Avec l’Union féministe égyptienne, nous souhaitons créer un mouvement féministe dans lequel les femmes des régions rurales et éloignées pourront participer aux discussions politiques. Nous travaillons ainsi avec les femmes parlementaires, pour qu’elles écoutent et transmettent les revendications des femmes des zones rurales et éloignées au Parlement. Nous nous rendons compte qu’aider les femmes à obtenir l’autonomie économique doit aller de pair avec leur autonomisation politique.

L’Union informe également les femmes parlementaires de ce qui se passe au sein du FGE et les encourage à y participer, afin de faire pression sur le gouvernement pour changer les lois discriminatoires et faire voter des lois sur l’égalité des sexes.

Quelle est la situation en Égypte pour les droits des femmes et des filles ?

Le nombre de femmes au parlement et en tant que ministres a augmenté. Mais il y a encore beaucoup à faire, il est par exemple nécessaire de réformer le droit de la famille, pour plus d’égalité dans la sphère privée.

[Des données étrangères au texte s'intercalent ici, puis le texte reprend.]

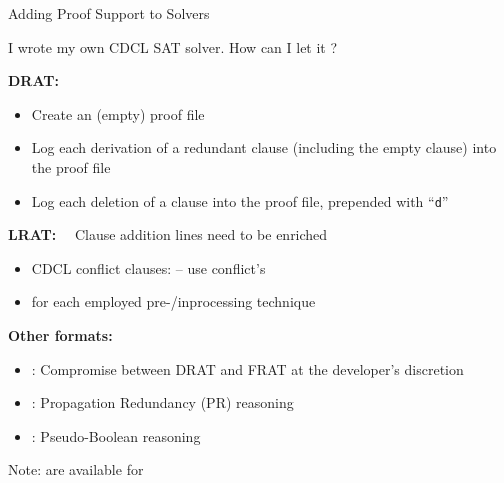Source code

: \documentclass[t,english]{sdqbeamer}
\begin{document}
\begin{frame}{Adding Proof Support to Solvers}
	
	\vspace*{-2mm}
	I wrote my own CDCL SAT solver. How can I let it ?
	
	\vspace*{2mm}
	\textbf{DRAT:} \ \ \pause{}
	\begin{itemize}
		\item Create an (empty) proof file
		\item Log each derivation of a redundant clause {\small (including the empty clause)} into the proof file
		\item Log each deletion of a clause into the proof file, prepended with ``\texttt{d}''
	\end{itemize}
	
	\vspace*{2mm}
	\textbf{LRAT:} \ \ \pause{}Clause addition lines need to be enriched 
	\begin{itemize}
		\item CDCL conflict clauses:  -- use conflict's 
		\item {} for each employed pre-/inprocessing technique
	\end{itemize}
	
	\pause
	\vspace*{2mm}
	\textbf{Other formats:}
	\begin{itemize}
		\item {}: Compromise between DRAT and FRAT at the developer's discretion \cite{baek2022flexible}
		\item {}: Propagation Redundancy (PR) reasoning \cite{balyo2023proceedings}
		\item {}: Pseudo-Boolean reasoning \cite{balyo2023proceedings}
	\end{itemize}
	
	\vspace*{2mm}
	{Note:}  are available for  
\end{frame}
\end{document}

Nous avons également besoin d’une loi pour combattre les violences basées sur le genre, les violences domestiques et le harcèlement sexuel dans les lieux publics.

Plus de filles sont désormais scolarisées, mais à cause de la pauvreté, les familles marient leurs filles de force et les soumettent à des mutilations génitales féminines.

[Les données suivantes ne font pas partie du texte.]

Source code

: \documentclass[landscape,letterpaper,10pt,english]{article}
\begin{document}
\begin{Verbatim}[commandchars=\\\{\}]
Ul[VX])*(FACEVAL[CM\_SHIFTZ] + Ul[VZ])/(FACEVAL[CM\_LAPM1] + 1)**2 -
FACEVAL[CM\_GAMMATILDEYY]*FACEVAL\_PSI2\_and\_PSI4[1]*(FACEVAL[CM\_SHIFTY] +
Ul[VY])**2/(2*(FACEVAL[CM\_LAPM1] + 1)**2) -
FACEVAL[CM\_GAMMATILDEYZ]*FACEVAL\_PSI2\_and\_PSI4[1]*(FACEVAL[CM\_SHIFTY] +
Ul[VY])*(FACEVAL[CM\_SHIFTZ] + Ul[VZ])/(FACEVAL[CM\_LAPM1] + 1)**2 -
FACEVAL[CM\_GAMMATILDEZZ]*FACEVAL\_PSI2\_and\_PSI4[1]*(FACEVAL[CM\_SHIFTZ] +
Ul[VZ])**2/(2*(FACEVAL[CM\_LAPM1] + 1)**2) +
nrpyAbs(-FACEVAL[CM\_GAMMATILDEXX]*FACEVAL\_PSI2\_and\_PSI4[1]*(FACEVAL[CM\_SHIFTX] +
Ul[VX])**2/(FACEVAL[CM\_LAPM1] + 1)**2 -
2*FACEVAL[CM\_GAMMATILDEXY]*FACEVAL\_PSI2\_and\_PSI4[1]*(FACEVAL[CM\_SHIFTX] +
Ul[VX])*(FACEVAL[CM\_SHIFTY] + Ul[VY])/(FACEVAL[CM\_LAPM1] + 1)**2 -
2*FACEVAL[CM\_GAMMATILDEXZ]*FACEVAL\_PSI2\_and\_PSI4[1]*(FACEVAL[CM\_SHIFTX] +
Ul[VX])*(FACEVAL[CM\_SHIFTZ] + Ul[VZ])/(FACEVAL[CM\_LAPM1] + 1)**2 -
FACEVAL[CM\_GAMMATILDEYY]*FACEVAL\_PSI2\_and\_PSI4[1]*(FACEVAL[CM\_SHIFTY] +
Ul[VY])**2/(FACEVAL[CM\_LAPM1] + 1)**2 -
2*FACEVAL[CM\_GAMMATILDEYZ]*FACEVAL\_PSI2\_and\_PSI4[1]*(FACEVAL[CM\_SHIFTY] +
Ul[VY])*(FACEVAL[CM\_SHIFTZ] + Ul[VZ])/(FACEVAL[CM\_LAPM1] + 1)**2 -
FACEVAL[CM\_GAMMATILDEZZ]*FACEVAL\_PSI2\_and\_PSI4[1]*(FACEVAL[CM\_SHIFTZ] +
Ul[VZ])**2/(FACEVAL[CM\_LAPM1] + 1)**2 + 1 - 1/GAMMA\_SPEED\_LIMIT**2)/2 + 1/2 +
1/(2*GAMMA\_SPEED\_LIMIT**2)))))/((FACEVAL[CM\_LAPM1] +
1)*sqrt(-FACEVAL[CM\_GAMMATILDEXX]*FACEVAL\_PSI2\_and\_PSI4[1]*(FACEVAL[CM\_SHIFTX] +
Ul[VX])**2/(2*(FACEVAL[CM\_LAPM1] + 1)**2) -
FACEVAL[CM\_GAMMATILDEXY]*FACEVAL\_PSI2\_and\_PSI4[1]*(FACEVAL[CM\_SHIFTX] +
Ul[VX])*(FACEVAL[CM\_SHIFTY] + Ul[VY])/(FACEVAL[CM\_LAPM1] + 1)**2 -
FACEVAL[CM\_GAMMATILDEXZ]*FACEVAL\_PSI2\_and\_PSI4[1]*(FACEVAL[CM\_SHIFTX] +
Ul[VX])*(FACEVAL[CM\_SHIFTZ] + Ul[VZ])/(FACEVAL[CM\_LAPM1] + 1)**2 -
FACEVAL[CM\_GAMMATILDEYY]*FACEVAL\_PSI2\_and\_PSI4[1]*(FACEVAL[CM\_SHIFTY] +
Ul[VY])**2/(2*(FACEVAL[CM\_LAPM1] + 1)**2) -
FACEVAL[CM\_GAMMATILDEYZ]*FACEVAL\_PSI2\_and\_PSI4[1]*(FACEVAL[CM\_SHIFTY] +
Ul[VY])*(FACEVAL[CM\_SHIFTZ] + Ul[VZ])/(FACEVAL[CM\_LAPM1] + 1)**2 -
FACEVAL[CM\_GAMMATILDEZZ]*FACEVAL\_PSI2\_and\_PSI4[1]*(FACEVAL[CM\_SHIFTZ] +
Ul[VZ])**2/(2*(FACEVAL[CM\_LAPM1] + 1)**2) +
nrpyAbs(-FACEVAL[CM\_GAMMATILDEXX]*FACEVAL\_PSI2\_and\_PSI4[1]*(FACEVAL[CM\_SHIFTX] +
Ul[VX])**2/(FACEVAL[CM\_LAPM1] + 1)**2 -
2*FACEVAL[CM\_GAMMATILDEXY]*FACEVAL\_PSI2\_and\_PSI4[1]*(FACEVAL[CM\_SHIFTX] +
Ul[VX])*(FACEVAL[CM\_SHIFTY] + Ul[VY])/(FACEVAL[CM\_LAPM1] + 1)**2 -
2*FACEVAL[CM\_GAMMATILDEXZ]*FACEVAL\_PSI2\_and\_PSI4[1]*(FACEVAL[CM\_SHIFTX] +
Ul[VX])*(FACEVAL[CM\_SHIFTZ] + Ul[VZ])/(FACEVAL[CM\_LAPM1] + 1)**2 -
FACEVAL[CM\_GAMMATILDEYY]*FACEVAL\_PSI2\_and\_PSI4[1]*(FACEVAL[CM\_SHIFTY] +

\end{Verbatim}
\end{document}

Pensez-vous que le Forum Génération Égalité pourrait améliorer la situation spécifique des femmes et des filles en Égypte ?

Oui, car les États membres, y compris le gouvernement égyptien, doivent s’engager en faveur du nouvel agenda féministe lors de l’assemblée générale de l’année prochaine.

De nombreuses femmes égyptiennes étant impliquées dans l’organisation du FGE, elles font désormais partie du mouvement féministe mondial et sont ainsi encouragées à défendre l’égalité des sexes.

Le nouvel agenda milite aussi en faveur de droits qui ne sont pas suffisamment abordés en Egypte, comme les femmes et la technologie numérique, ainsi que la protection des femmes face au changement climatique. Les femmes égyptiennes pourront désormais revendiquer leurs droits dans ces nouveaux domaines.